◆ Task prompt ◆
Which lines belong in your copy? Those from the start of the data through the line with "PIP on Edge</u></a></li>", exactly as written, without any pictures.
----
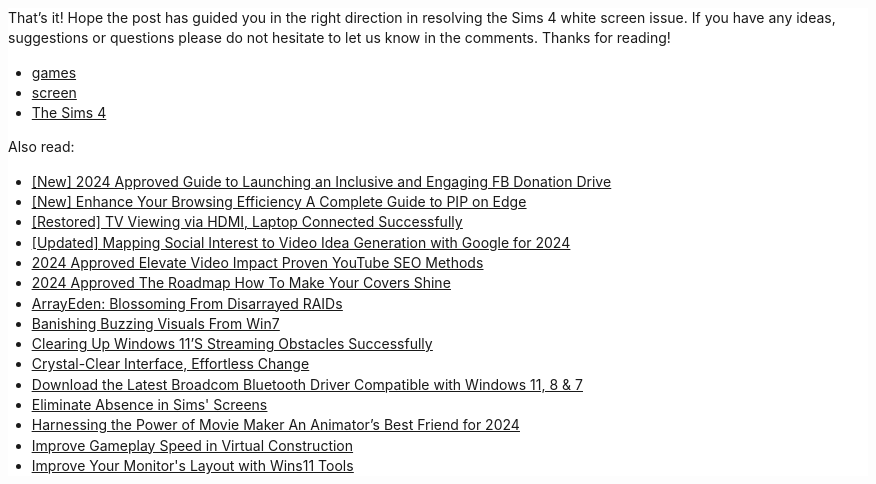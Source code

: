 
 That’s it! Hope the post has guided you in the right direction in resolving the Sims 4 white screen issue. If you have any ideas, suggestions or questions please do not hesitate to let us know in the comments. Thanks for reading!

* [games](https://tools.techidaily.com/drivereasy/download/)
* [screen](https://tools.techidaily.com/drivereasy/download/)
* [The Sims 4](https://tools.techidaily.com/drivereasy/download/)

<ins class="adsbygoogle"
     style="display:block"
     data-ad-format="autorelaxed"
     data-ad-client="ca-pub-7571918770474297"
     data-ad-slot="1223367746"></ins>



<ins class="adsbygoogle"
     style="display:block"
     data-ad-client="ca-pub-7571918770474297"
     data-ad-slot="8358498916"
     data-ad-format="auto"
     data-full-width-responsive="true"></ins>





<span class="atpl-alsoreadstyle">Also read:</span>
<div><ul>
<li><a href="https://fox-blue.techidaily.com/new-2024-approved-guide-to-launching-an-inclusive-and-engaging-fb-donation-drive/"><u>[New] 2024 Approved  Guide to Launching an Inclusive and Engaging FB Donation Drive</u></a></li>
<li><a href="https://vp-tips.techidaily.com/new-enhance-your-browsing-efficiency-a-complete-guide-to-pip-on-edge/"><u>[New] Enhance Your Browsing Efficiency  A Complete Guide to PIP on Edge</u></a></li>
<li><a href="https://network-issues.techidaily.com/restored-tv-viewing-via-hdmi-laptop-connected-successfully/"><u>[Restored] TV Viewing via HDMI, Laptop Connected Successfully</u></a></li>
<li><a href="https://youtube-lab.techidaily.com/ed-mapping-social-interest-to-video-idea-generation-with-google-for-2024/"><u>[Updated] Mapping Social Interest to Video Idea Generation with Google for 2024</u></a></li>
<li><a href="https://youtube-video-recordings.techidaily.com/2024-approved-elevate-video-impact-proven-youtube-seo-methods/"><u>2024 Approved  Elevate Video Impact  Proven YouTube SEO Methods</u></a></li>
<li><a href="https://fox-glue.techidaily.com/2024-approved-the-roadmap-how-to-make-your-covers-shine/"><u>2024 Approved  The Roadmap  How To Make Your Covers Shine</u></a></li>
<li><a href="https://network-issues.techidaily.com/arrayeden-blossoming-from-disarrayed-raids/"><u>ArrayEden: Blossoming From Disarrayed RAIDs</u></a></li>
<li><a href="https://network-issues.techidaily.com/banishing-buzzing-visuals-from-win7/"><u>Banishing Buzzing Visuals From Win7</u></a></li>
<li><a href="https://network-issues.techidaily.com/clearing-up-windows-11s-streaming-obstacles-successfully/"><u>Clearing Up Windows 11’S Streaming Obstacles Successfully</u></a></li>
<li><a href="https://network-issues.techidaily.com/crystal-clear-interface-effortless-change/"><u>Crystal-Clear Interface, Effortless Change</u></a></li>
<li><a href="https://win-dash.techidaily.com/download-the-latest-broadcom-bluetooth-driver-compatible-with-windows-11-8-and-7/"><u>Download the Latest Broadcom Bluetooth Driver Compatible with Windows 11, 8 & 7</u></a></li>
<li><a href="https://network-issues.techidaily.com/eliminate-absence-in-sims-screens/"><u>Eliminate Absence in Sims' Screens</u></a></li>
<li><a href="https://some-techniques.techidaily.com/harnessing-the-power-of-movie-maker-an-animators-best-friend-for-2024/"><u>Harnessing the Power of Movie Maker  An Animator’s Best Friend for 2024</u></a></li>
<li><a href="https://network-issues.techidaily.com/improve-gameplay-speed-in-virtual-construction/"><u>Improve Gameplay Speed in Virtual Construction</u></a></li>
<li><a href="https://network-issues.techidaily.com/improve-your-monitors-layout-with-wins11-tools/"><u>Improve Your Monitor's Layout with Wins11 Tools</u></a></li>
----
◆ Task output ◆
Source code

: 
 That’s it! Hope the post has guided you in the right direction in resolving the Sims 4 white screen issue. If you have any ideas, suggestions or questions please do not hesitate to let us know in the comments. Thanks for reading!

* [games](https://tools.techidaily.com/drivereasy/download/)
* [screen](https://tools.techidaily.com/drivereasy/download/)
* [The Sims 4](https://tools.techidaily.com/drivereasy/download/)

<ins class="adsbygoogle"
     style="display:block"
     data-ad-format="autorelaxed"
     data-ad-client="ca-pub-7571918770474297"
     data-ad-slot="1223367746"></ins>



<ins class="adsbygoogle"
     style="display:block"
     data-ad-client="ca-pub-7571918770474297"
     data-ad-slot="8358498916"
     data-ad-format="auto"
     data-full-width-responsive="true"></ins>





<span class="atpl-alsoreadstyle">Also read:</span>
<div><ul>
<li><a href="https://fox-blue.techidaily.com/new-2024-approved-guide-to-launching-an-inclusive-and-engaging-fb-donation-drive/"><u>[New] 2024 Approved  Guide to Launching an Inclusive and Engaging FB Donation Drive</u></a></li>
<li><a href="https://vp-tips.techidaily.com/new-enhance-your-browsing-efficiency-a-complete-guide-to-pip-on-edge/"><u>[New] Enhance Your Browsing Efficiency  A Complete Guide to PIP on Edge</u></a></li>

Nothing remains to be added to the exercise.